THE PROBLEM> Begin with the line that holds "1. Set up an". Output it and all remaining lines of the material, verbatim, ending with the last.

RECORDS TO USE>
Segment Open

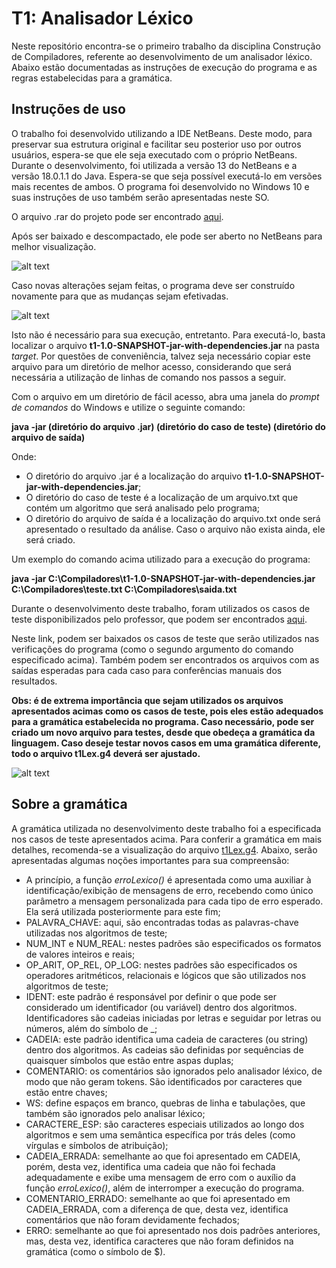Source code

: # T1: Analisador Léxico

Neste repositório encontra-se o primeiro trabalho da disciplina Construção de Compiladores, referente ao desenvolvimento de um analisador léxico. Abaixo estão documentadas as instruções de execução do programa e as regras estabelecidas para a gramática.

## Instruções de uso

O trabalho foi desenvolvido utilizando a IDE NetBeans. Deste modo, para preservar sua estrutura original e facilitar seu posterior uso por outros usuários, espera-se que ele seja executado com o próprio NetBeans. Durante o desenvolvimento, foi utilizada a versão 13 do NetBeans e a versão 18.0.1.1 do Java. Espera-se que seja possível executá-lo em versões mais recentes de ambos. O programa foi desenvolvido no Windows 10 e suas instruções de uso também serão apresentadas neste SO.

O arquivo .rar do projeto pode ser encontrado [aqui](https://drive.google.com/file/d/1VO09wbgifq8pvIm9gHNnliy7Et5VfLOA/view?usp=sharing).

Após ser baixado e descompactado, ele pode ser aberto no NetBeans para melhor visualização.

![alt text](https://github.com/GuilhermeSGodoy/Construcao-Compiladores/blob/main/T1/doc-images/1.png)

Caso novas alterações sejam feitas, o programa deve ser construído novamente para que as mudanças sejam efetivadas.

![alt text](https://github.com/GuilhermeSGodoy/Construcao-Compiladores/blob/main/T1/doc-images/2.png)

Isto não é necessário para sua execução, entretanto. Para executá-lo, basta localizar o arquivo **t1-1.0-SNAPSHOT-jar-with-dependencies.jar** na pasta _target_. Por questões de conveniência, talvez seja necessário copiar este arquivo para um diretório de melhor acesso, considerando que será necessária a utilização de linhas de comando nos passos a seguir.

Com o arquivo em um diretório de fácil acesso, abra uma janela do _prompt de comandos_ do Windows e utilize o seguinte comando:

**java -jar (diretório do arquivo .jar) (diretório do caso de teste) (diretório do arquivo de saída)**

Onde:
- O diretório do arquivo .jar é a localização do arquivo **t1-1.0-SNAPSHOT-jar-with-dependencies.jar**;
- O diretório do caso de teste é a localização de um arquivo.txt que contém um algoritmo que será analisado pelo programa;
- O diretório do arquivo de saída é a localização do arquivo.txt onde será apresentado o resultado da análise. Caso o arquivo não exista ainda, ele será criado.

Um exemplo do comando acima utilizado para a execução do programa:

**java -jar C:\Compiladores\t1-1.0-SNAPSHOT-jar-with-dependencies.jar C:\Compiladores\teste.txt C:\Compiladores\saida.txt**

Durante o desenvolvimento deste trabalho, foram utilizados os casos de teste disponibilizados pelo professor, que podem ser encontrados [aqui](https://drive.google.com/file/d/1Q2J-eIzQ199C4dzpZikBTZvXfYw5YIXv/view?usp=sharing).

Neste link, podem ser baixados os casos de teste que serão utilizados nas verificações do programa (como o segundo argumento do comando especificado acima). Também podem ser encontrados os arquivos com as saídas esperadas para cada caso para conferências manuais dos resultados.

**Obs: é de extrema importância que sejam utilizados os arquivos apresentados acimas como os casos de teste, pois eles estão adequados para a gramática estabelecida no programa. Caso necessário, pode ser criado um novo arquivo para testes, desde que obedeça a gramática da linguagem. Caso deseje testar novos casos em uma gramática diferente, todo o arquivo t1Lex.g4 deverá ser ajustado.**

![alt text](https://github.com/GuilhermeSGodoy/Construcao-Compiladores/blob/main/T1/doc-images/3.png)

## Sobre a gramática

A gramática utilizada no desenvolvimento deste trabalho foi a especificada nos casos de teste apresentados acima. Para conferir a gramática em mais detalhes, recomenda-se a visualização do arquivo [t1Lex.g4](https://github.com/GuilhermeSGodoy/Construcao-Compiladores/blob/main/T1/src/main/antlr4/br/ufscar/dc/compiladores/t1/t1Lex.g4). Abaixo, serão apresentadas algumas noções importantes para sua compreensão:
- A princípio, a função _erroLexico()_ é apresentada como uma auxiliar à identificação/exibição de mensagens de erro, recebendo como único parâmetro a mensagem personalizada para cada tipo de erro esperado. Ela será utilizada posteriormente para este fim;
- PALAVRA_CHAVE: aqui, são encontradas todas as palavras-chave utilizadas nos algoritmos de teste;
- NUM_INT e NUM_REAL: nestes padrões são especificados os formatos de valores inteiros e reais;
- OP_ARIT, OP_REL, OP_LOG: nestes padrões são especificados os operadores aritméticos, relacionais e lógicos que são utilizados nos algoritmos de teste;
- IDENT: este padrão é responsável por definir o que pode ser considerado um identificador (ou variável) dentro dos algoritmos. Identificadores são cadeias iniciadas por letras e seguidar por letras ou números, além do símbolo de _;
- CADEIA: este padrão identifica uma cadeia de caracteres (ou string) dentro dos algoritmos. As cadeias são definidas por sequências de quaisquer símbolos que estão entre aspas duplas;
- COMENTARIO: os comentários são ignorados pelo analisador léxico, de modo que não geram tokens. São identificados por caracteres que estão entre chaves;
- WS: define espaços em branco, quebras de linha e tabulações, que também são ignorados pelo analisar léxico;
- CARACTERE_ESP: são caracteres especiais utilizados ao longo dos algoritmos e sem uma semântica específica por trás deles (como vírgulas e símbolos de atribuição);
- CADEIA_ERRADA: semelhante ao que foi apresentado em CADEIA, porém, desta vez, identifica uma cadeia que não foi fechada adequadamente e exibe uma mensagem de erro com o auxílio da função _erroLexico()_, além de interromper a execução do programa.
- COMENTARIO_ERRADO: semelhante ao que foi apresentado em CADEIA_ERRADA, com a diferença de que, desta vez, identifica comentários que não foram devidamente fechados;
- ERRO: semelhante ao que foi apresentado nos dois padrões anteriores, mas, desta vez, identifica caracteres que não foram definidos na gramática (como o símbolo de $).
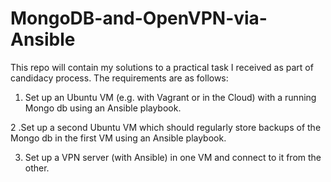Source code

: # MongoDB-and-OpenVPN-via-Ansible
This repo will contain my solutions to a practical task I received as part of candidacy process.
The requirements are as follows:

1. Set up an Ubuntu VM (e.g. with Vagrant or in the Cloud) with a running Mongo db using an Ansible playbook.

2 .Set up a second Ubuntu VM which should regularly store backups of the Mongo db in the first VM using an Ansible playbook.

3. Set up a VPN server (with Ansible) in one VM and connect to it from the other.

Segment Closed

SOLUTION TO THIS EXERCISE>
1. Set up an Ubuntu VM (e.g. with Vagrant or in the Cloud) with a running Mongo db using an Ansible playbook.

2 .Set up a second Ubuntu VM which should regularly store backups of the Mongo db in the first VM using an Ansible playbook.

3. Set up a VPN server (with Ansible) in one VM and connect to it from the other.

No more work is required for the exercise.